SINGAPORE — More than one-quarter of cardholders in Singapore were victims of card fraud in the past five years, a global study showed, eroding confidence in providers, despite the banking sector’s continuing efforts to ramp up security measures following a series of fraud incidents.

In the latest fraud study conducted by payments company ACI Worldwide, which polled 6,100 consumers across 20 countries, the rate of card fraud in Singapore was shown to be moderately high by global standards.

“Twenty-eight per cent of respondents in Singapore have indicated that they have experienced card fraud in the past five years,” said Mr Subhashish Bose, ACI Worldwide’s senior fraud consultant. Globally, the rate is 27 per cent, but in terms of the highest levels of fraud, Singapore ranks 10th among the 20 countries surveyed, he added.

While this is below the more than 40 per cent levels in China, India and the United States, the situation is eroding consumer confidence in providers. The report showed 33 per cent of affected customers in Singapore were at least somewhat unhappy with their financial institutions and that 15 per cent had switched banks after their fraud experience.

In all, there were 1,367 confirmed data breaches globally last year alone, ACI Worldwide’s findings showed.

“Consumers are increasingly concerned about fraud and are losing confidence on a variety of levels … They are unsure that their financial institutions can protect them against fraud,” Mr Bose noted.

The report comes at a time when banks in Singapore are on high alert against security breaches, following several high-profile cases in recent years. In January 2012, DBS and POSB customers were hit by an automated teller machine skimming fraud that resulted in S$500,000 being stolen from accounts. More recently in February, customers of at least four banks — Citi, DBS, UOB and OCBC — reported being affected by unauthorised card transactions.

In that incident, Citi — the biggest credit card issuer in Singapore — was the first bank to inform the authorities, said a spokesperson, stressing that the bank places the highest priority on card security. “All Citi credit cards are enabled with 3-Domain (3D) Secure password authentication service, which Citi was the first in Singapore to launch in 2004,” the spokesperson added. “3D Secure authenticates the cardholder’s identity at the point of purchase at 3D Secure online merchants, with the requirement of an additional one-time password (OTP).”
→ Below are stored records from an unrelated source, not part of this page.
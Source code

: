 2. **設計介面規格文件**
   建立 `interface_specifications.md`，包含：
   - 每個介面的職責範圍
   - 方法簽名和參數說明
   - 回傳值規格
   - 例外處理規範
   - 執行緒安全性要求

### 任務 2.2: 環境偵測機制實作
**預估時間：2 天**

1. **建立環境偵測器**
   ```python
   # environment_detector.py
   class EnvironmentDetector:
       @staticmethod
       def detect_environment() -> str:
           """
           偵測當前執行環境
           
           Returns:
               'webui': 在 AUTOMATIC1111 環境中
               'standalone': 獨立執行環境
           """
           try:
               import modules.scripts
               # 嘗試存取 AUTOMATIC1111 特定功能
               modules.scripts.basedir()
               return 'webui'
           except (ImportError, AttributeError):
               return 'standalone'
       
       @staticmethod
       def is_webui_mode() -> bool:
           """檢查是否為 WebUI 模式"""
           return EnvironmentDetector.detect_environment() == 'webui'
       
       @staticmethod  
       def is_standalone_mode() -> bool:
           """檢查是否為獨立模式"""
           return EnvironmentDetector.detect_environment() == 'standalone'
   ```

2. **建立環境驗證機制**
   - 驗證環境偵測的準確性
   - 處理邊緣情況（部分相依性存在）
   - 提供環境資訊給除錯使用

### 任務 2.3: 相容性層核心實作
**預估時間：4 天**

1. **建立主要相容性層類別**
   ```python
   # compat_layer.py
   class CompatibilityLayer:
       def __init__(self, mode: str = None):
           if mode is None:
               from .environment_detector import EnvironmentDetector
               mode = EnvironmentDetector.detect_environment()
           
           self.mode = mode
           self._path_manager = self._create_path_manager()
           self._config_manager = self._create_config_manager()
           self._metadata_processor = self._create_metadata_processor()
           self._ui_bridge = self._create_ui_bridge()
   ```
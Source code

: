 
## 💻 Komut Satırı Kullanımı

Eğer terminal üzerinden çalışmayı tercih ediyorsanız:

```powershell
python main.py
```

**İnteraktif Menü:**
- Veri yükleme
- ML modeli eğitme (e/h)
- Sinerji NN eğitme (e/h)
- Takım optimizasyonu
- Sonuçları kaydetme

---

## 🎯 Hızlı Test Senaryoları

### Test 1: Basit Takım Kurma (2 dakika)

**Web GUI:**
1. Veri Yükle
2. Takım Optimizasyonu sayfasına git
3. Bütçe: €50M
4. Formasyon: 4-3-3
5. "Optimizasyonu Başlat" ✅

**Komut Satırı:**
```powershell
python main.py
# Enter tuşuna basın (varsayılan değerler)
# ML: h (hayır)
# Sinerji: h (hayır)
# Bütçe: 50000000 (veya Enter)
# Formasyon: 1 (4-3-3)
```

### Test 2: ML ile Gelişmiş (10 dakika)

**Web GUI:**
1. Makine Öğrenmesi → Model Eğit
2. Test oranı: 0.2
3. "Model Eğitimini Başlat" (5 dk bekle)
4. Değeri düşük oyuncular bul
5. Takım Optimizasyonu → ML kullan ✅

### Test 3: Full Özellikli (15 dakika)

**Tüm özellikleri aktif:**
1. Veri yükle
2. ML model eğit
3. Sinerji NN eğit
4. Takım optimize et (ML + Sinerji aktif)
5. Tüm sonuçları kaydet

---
3D Secure and OTP are now universally adopted features among card issuers to address risks of card-not-present (CNP) transactions. Mr Mark Jansen, PricewaterhouseCoopers’ financial services risk partner, said these and other measures have helped curb card fraud in Singapore.

“To date, while we have seen a number of card frauds, Singapore has not had issues on the same scale as other locations. This does not mean the threat is not real, but with the use of chip technology, limitations on overseas transactions, OTP and short message service (SMS) messaging, it has reduced the exposure,” he said.

But vigilance is still the best prevention and consumers also have a role to play, Mr Jansen added. “Awareness is critical both at an organisational level and for the man in the street, who is subject to phishing attacks,” he said. “In today’s world, being aware of how you are vulnerable is the first step in terms of preventing incidents.”

Ms Wong Chung Yee, OCBC’s head of cards, advised that besides never disclosing credit card information, consumers must avoid downloading attachments from unknown sources or using public computers to perform financial transactions.

Correction: The original article incorrectly named Mr Mark Jansen, PricewaterhouseCoopers’ financial services risk partner, as Mr Mark Jensen. We apologise for the error. This article was edited on June 26, 2014 at 12.00pm.